------ INPUT

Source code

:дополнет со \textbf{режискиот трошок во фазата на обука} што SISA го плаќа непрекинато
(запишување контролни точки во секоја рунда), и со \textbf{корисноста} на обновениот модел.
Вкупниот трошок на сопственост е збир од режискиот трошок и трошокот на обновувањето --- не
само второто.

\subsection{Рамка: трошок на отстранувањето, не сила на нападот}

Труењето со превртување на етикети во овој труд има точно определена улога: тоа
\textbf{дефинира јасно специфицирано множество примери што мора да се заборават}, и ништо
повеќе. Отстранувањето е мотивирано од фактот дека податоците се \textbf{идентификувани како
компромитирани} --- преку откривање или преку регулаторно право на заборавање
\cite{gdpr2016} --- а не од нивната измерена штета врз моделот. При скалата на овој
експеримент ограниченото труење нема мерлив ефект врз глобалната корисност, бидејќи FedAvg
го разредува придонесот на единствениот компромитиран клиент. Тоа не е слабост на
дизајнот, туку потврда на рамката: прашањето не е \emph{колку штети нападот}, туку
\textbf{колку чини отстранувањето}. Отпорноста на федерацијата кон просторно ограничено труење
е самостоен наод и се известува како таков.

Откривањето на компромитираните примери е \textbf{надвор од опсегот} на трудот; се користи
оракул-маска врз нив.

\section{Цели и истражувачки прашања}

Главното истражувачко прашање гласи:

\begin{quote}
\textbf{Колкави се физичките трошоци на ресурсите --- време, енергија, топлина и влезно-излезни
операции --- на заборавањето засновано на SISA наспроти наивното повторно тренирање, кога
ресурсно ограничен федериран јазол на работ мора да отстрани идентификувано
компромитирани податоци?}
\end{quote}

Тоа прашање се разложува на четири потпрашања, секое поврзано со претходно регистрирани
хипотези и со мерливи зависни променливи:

------------
------ INPUT

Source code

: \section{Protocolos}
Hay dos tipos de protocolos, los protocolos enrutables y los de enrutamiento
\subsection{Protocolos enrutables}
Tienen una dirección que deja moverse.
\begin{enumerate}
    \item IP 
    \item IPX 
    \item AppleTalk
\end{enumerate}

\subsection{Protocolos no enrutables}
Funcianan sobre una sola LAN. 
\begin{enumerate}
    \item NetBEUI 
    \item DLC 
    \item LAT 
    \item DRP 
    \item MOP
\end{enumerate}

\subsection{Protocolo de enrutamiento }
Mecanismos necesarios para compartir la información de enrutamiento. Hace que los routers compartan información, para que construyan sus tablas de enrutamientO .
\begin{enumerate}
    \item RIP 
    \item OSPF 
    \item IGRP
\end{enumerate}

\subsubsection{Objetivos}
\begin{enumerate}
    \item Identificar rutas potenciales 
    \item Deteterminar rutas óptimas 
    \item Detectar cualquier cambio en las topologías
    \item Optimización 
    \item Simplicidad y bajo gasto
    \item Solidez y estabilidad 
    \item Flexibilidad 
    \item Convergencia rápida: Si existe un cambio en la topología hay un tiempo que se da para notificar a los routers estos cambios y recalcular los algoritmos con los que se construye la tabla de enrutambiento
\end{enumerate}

------------

◆ **WORK INSTRUCTIONS**
Both end lines included, restate word for word the lines above from the line with "просторно ограничено труење" to the line with "Тоа прашање се", and nothing else.

◆ **TASK SOLUTION**
\textbf{колку чини отстранувањето}. Отпорноста на федерацијата кон просторно ограничено труење
е самостоен наод и се известува како таков.

Откривањето на компромитираните примери е \textbf{надвор од опсегот} на трудот; се користи
оракул-маска врз нив.

\section{Цели и истражувачки прашања}

Главното истражувачко прашање гласи:

\begin{quote}
\textbf{Колкави се физичките трошоци на ресурсите --- време, енергија, топлина и влезно-излезни
операции --- на заборавањето засновано на SISA наспроти наивното повторно тренирање, кога
ресурсно ограничен федериран јазол на работ мора да отстрани идентификувано
компромитирани податоци?}
\end{quote}

Тоа прашање се разложува на четири потпрашања, секое поврзано со претходно регистрирани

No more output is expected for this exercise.